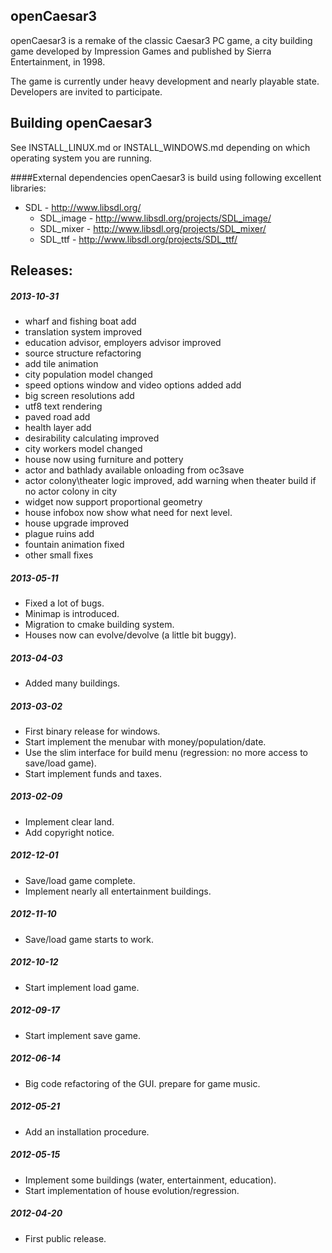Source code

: openCaesar3
-----------
openCaesar3 is a remake of the classic Caesar3 PC game, a city building game developed by Impression Games and published by Sierra Entertainment, in 1998.

The game is currently under heavy development and nearly playable state. Developers are invited to participate.

Building openCaesar3
-------------------
See INSTALL_LINUX.md or INSTALL_WINDOWS.md depending on which operating system you are running.

####External dependencies
openCaesar3 is build using following excellent libraries:
  * SDL - http://www.libsdl.org/
    * SDL_image - http://www.libsdl.org/projects/SDL_image/
    * SDL_mixer - http://www.libsdl.org/projects/SDL_mixer/
    * SDL_ttf - http://www.libsdl.org/projects/SDL_ttf/
    
Releases:
---------
##### 2013-10-31
  * wharf and fishing boat add
  * translation system improved
  * education advisor, employers advisor improved
  * source structure refactoring
  * add tile animation
  * city population model changed
  * speed options window and video options added add
  * big screen resolutions add
  * utf8 text rendering
  * paved road add
  * health layer add
  * desirability calculating improved
  * city workers model changed
  * house now using furniture and pottery
  * actor and bathlady available onloading from oc3save
  * actor colony\theater logic improved, add warning when theater build if no actor colony in city
  * widget now support proportional geometry
  * house infobox now show what need for next level.
  * house upgrade improved
  * plague ruins add
  * fountain animation fixed
  * other small fixes


##### 2013-05-11
  * Fixed a lot of bugs.
  * Minimap is introduced.
  * Migration to cmake building system.
  * Houses now can evolve/devolve (a little bit buggy).

##### 2013-04-03
  * Added many buildings.

##### 2013-03-02
  * First binary release for windows.
  * Start implement the menubar with money/population/date.
  * Use the slim interface for build menu (regression: no more access to save/load game).
  * Start implement funds and taxes.

##### 2013-02-09
  * Implement clear land.
  * Add copyright notice.

##### 2012-12-01
  * Save/load game complete.
  * Implement nearly all entertainment buildings.

##### 2012-11-10
  * Save/load game starts to work.

##### 2012-10-12
  * Start implement load game.

##### 2012-09-17
  * Start implement save game.

##### 2012-06-14
  * Big code refactoring of the GUI. prepare for game music.

##### 2012-05-21
  * Add an installation procedure.

##### 2012-05-15
  * Implement some buildings (water, entertainment, education). 
  * Start implementation of house evolution/regression.

##### 2012-04-20
  * First public release.

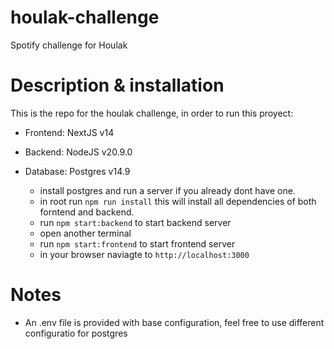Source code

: # houlak-challenge
Spotify challenge for Houlak

# Description & installation
This is the repo for the houlak challenge, in order to run this proyect:

- Frontend: NextJS v14
- Backend: NodeJS v20.9.0
- Database: Postgres v14.9

  - install postgres and run a server if you already dont have one.
  - in root run `npm run install` this will install all dependencies of both forntend and backend.
  - run `npm start:backend` to start backend server
  - open another terminal
  - run `npm start:frontend` to start frontend server
  - in your browser naviagte to `http://localhost:3000`

# Notes
- An .env file is provided with base configuration, feel free to use different configuratio for postgres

——————————

Repeat the records above exactly, leaving out the pictures.

Source code

: openCaesar3
-----------
openCaesar3 is a remake of the classic Caesar3 PC game, a city building game developed by Impression Games and published by Sierra Entertainment, in 1998.

The game is currently under heavy development and nearly playable state. Developers are invited to participate.

Building openCaesar3
-------------------
See INSTALL_LINUX.md or INSTALL_WINDOWS.md depending on which operating system you are running.

####External dependencies
openCaesar3 is build using following excellent libraries:
  * SDL - http://www.libsdl.org/
    * SDL_image - http://www.libsdl.org/projects/SDL_image/
    * SDL_mixer - http://www.libsdl.org/projects/SDL_mixer/
    * SDL_ttf - http://www.libsdl.org/projects/SDL_ttf/
    
Releases:
---------
##### 2013-10-31
  * wharf and fishing boat add
  * translation system improved
  * education advisor, employers advisor improved
  * source structure refactoring
  * add tile animation
  * city population model changed
  * speed options window and video options added add
  * big screen resolutions add
  * utf8 text rendering
  * paved road add
  * health layer add
  * desirability calculating improved
  * city workers model changed
  * house now using furniture and pottery
  * actor and bathlady available onloading from oc3save
  * actor colony\theater logic improved, add warning when theater build if no actor colony in city
  * widget now support proportional geometry
  * house infobox now show what need for next level.
  * house upgrade improved
  * plague ruins add
  * fountain animation fixed
  * other small fixes


##### 2013-05-11
  * Fixed a lot of bugs.
  * Minimap is introduced.
  * Migration to cmake building system.
  * Houses now can evolve/devolve (a little bit buggy).

##### 2013-04-03
  * Added many buildings.

##### 2013-03-02
  * First binary release for windows.
  * Start implement the menubar with money/population/date.
  * Use the slim interface for build menu (regression: no more access to save/load game).
  * Start implement funds and taxes.

##### 2013-02-09
  * Implement clear land.
  * Add copyright notice.

##### 2012-12-01
  * Save/load game complete.
  * Implement nearly all entertainment buildings.

##### 2012-11-10
  * Save/load game starts to work.

##### 2012-10-12
  * Start implement load game.

##### 2012-09-17
  * Start implement save game.

##### 2012-06-14
  * Big code refactoring of the GUI. prepare for game music.

##### 2012-05-21
  * Add an installation procedure.

##### 2012-05-15
  * Implement some buildings (water, entertainment, education). 
  * Start implementation of house evolution/regression.

##### 2012-04-20
  * First public release.

Source code

: # houlak-challenge
Spotify challenge for Houlak

# Description & installation
This is the repo for the houlak challenge, in order to run this proyect:

- Frontend: NextJS v14
- Backend: NodeJS v20.9.0
- Database: Postgres v14.9

  - install postgres and run a server if you already dont have one.
  - in root run `npm run install` this will install all dependencies of both forntend and backend.
  - run `npm start:backend` to start backend server
  - open another terminal
  - run `npm start:frontend` to start frontend server
  - in your browser naviagte to `http://localhost:3000`

# Notes
- An .env file is provided with base configuration, feel free to use different configuratio for postgres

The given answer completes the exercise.